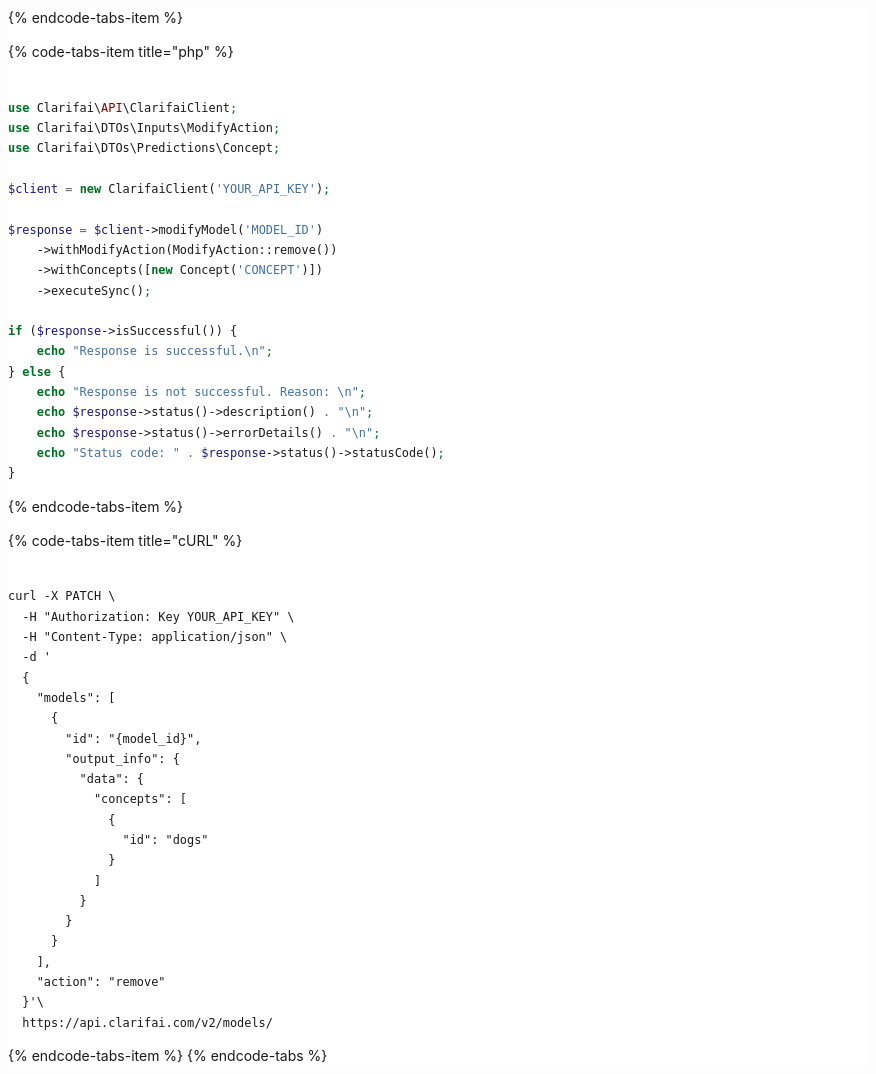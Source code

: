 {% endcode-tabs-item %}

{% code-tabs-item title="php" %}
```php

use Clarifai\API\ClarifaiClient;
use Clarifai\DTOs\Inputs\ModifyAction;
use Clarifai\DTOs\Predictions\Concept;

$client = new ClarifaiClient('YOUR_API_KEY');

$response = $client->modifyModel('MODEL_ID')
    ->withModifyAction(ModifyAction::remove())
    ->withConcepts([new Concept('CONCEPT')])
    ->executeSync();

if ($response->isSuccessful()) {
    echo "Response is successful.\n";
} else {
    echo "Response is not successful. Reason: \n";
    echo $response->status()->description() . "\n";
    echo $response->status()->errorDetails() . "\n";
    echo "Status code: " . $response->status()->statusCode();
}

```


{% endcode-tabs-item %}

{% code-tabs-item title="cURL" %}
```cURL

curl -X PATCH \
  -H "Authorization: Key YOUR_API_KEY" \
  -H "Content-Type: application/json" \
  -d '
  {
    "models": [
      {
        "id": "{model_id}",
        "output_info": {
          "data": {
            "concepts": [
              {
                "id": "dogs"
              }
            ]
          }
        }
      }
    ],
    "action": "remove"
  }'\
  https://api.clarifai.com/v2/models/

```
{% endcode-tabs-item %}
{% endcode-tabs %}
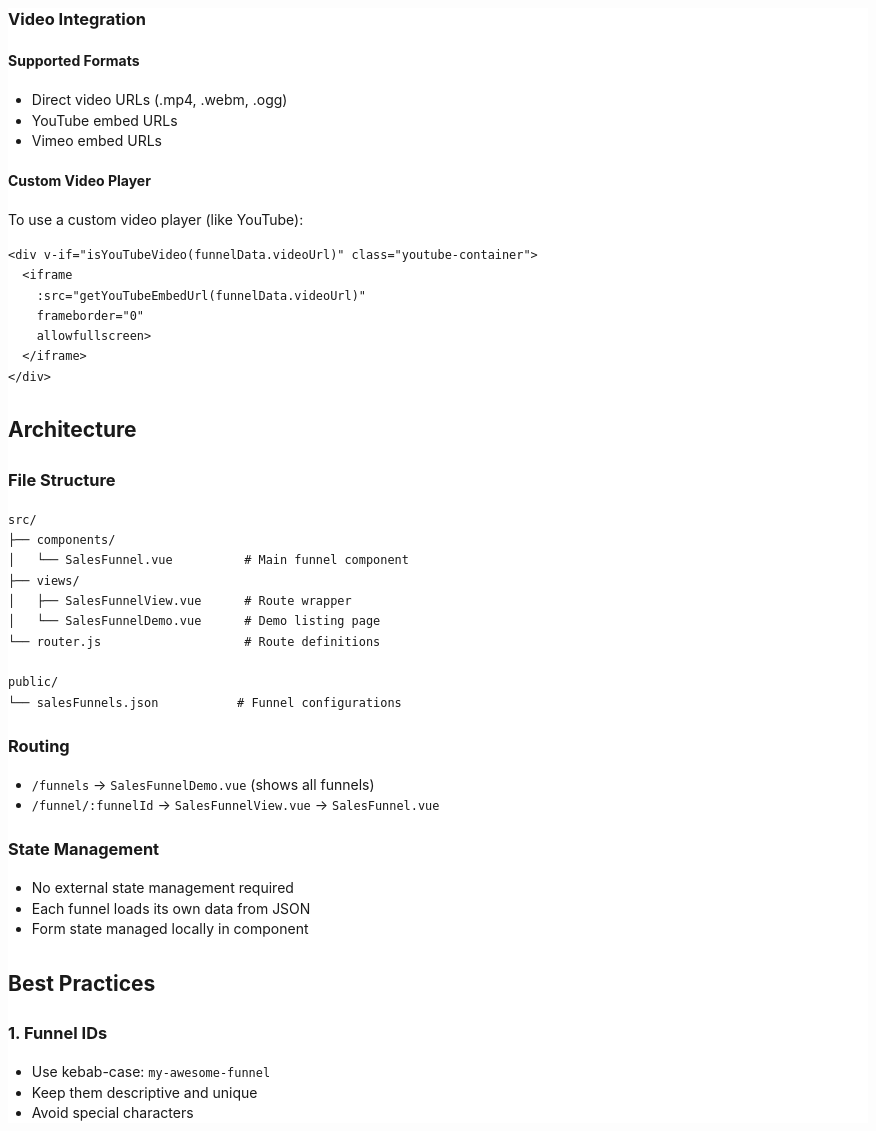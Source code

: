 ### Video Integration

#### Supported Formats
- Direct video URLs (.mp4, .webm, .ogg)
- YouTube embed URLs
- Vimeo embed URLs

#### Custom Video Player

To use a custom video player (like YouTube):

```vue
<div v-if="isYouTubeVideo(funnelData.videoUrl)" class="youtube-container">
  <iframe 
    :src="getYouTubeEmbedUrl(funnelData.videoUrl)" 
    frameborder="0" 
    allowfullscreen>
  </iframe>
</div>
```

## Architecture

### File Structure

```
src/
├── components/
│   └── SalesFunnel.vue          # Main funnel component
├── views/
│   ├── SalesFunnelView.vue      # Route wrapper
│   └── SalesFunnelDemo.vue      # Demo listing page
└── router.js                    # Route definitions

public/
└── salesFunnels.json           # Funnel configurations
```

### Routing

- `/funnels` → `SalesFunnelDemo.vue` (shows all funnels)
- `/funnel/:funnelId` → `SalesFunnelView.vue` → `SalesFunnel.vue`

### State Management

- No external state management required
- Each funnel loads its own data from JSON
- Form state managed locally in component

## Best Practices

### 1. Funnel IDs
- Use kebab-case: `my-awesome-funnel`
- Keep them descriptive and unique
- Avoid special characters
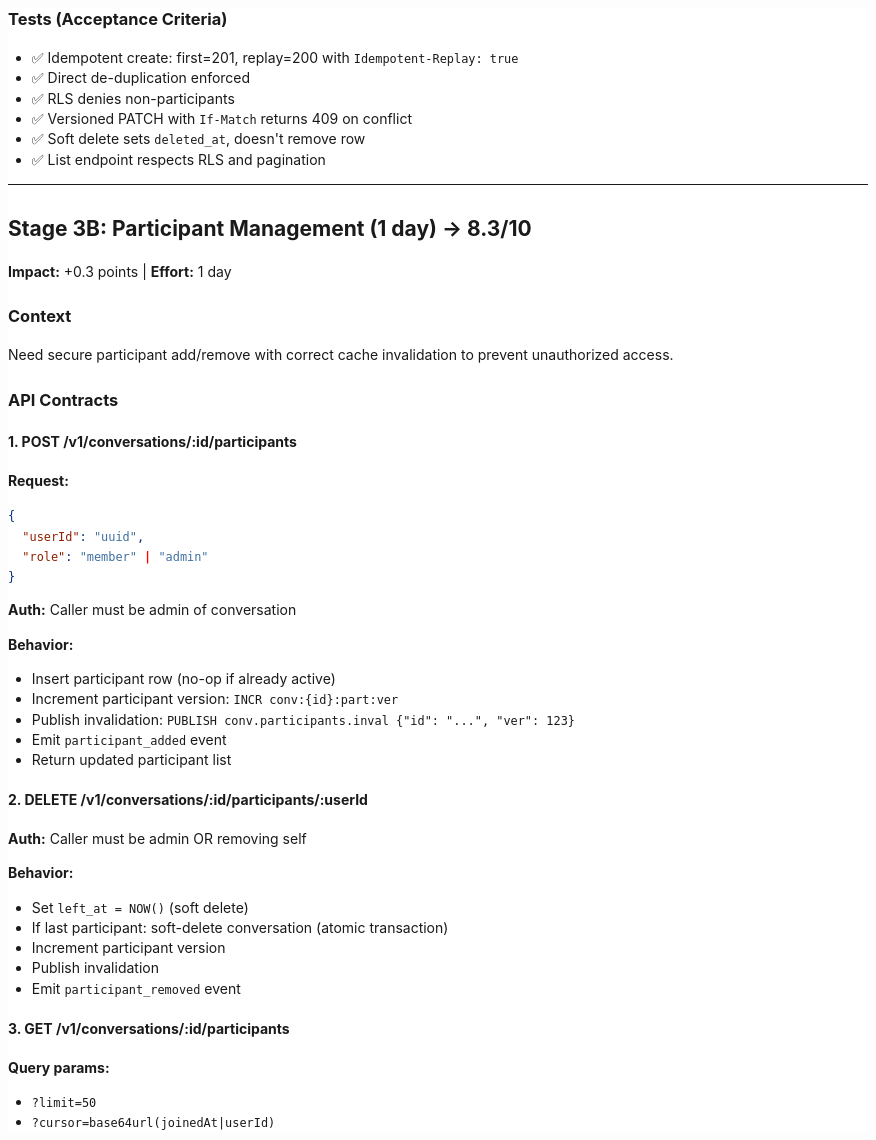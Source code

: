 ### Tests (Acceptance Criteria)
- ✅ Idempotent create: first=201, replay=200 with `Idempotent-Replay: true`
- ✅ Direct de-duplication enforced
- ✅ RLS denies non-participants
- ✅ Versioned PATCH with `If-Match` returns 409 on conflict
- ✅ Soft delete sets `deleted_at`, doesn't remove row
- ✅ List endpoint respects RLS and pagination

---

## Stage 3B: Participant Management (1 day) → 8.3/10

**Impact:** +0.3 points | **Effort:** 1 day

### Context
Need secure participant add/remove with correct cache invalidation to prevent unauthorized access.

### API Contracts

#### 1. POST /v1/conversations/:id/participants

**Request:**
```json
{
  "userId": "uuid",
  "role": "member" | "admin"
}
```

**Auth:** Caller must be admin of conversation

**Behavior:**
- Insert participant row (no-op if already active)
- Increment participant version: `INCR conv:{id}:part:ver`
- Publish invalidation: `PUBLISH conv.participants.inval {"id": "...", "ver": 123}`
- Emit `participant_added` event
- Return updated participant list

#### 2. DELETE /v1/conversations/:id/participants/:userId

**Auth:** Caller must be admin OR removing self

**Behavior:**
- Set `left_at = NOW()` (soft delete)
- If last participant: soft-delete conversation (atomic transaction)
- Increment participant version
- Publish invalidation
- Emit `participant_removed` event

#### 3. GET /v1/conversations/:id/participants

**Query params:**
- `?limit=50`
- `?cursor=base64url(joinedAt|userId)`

================================

What's needed is every line above, retyped exactly and free of pictures.

Source code

: {% endcode-tabs-item %}

{% code-tabs-item title="php" %}
```php

use Clarifai\API\ClarifaiClient;
use Clarifai\DTOs\Inputs\ModifyAction;
use Clarifai\DTOs\Predictions\Concept;

$client = new ClarifaiClient('YOUR_API_KEY');

$response = $client->modifyModel('MODEL_ID')
    ->withModifyAction(ModifyAction::remove())
    ->withConcepts([new Concept('CONCEPT')])
    ->executeSync();

if ($response->isSuccessful()) {
    echo "Response is successful.\n";
} else {
    echo "Response is not successful. Reason: \n";
    echo $response->status()->description() . "\n";
    echo $response->status()->errorDetails() . "\n";
    echo "Status code: " . $response->status()->statusCode();
}

```


{% endcode-tabs-item %}

{% code-tabs-item title="cURL" %}
```cURL

curl -X PATCH \
  -H "Authorization: Key YOUR_API_KEY" \
  -H "Content-Type: application/json" \
  -d '
  {
    "models": [
      {
        "id": "{model_id}",
        "output_info": {
          "data": {
            "concepts": [
              {
                "id": "dogs"
              }
            ]
          }
        }
      }
    ],
    "action": "remove"
  }'\
  https://api.clarifai.com/v2/models/

```
{% endcode-tabs-item %}
{% endcode-tabs %}
Source code

: ### Video Integration

#### Supported Formats
- Direct video URLs (.mp4, .webm, .ogg)
- YouTube embed URLs
- Vimeo embed URLs

#### Custom Video Player

To use a custom video player (like YouTube):

```vue
<div v-if="isYouTubeVideo(funnelData.videoUrl)" class="youtube-container">
  <iframe 
    :src="getYouTubeEmbedUrl(funnelData.videoUrl)" 
    frameborder="0" 
    allowfullscreen>
  </iframe>
</div>
```

## Architecture

### File Structure

```
src/
├── components/
│   └── SalesFunnel.vue          # Main funnel component
├── views/
│   ├── SalesFunnelView.vue      # Route wrapper
│   └── SalesFunnelDemo.vue      # Demo listing page
└── router.js                    # Route definitions

public/
└── salesFunnels.json           # Funnel configurations
```

### Routing

- `/funnels` → `SalesFunnelDemo.vue` (shows all funnels)
- `/funnel/:funnelId` → `SalesFunnelView.vue` → `SalesFunnel.vue`

### State Management

- No external state management required
- Each funnel loads its own data from JSON
- Form state managed locally in component

## Best Practices

### 1. Funnel IDs
- Use kebab-case: `my-awesome-funnel`
- Keep them descriptive and unique
- Avoid special characters
Source code

: ### Tests (Acceptance Criteria)
- ✅ Idempotent create: first=201, replay=200 with `Idempotent-Replay: true`
- ✅ Direct de-duplication enforced
- ✅ RLS denies non-participants
- ✅ Versioned PATCH with `If-Match` returns 409 on conflict
- ✅ Soft delete sets `deleted_at`, doesn't remove row
- ✅ List endpoint respects RLS and pagination

---

## Stage 3B: Participant Management (1 day) → 8.3/10

**Impact:** +0.3 points | **Effort:** 1 day

### Context
Need secure participant add/remove with correct cache invalidation to prevent unauthorized access.

### API Contracts

#### 1. POST /v1/conversations/:id/participants

**Request:**
```json
{
  "userId": "uuid",
  "role": "member" | "admin"
}
```

**Auth:** Caller must be admin of conversation

**Behavior:**
- Insert participant row (no-op if already active)
- Increment participant version: `INCR conv:{id}:part:ver`
- Publish invalidation: `PUBLISH conv.participants.inval {"id": "...", "ver": 123}`
- Emit `participant_added` event
- Return updated participant list

#### 2. DELETE /v1/conversations/:id/participants/:userId

**Auth:** Caller must be admin OR removing self

**Behavior:**
- Set `left_at = NOW()` (soft delete)
- If last participant: soft-delete conversation (atomic transaction)
- Increment participant version
- Publish invalidation
- Emit `participant_removed` event

#### 3. GET /v1/conversations/:id/participants

**Query params:**
- `?limit=50`
- `?cursor=base64url(joinedAt|userId)`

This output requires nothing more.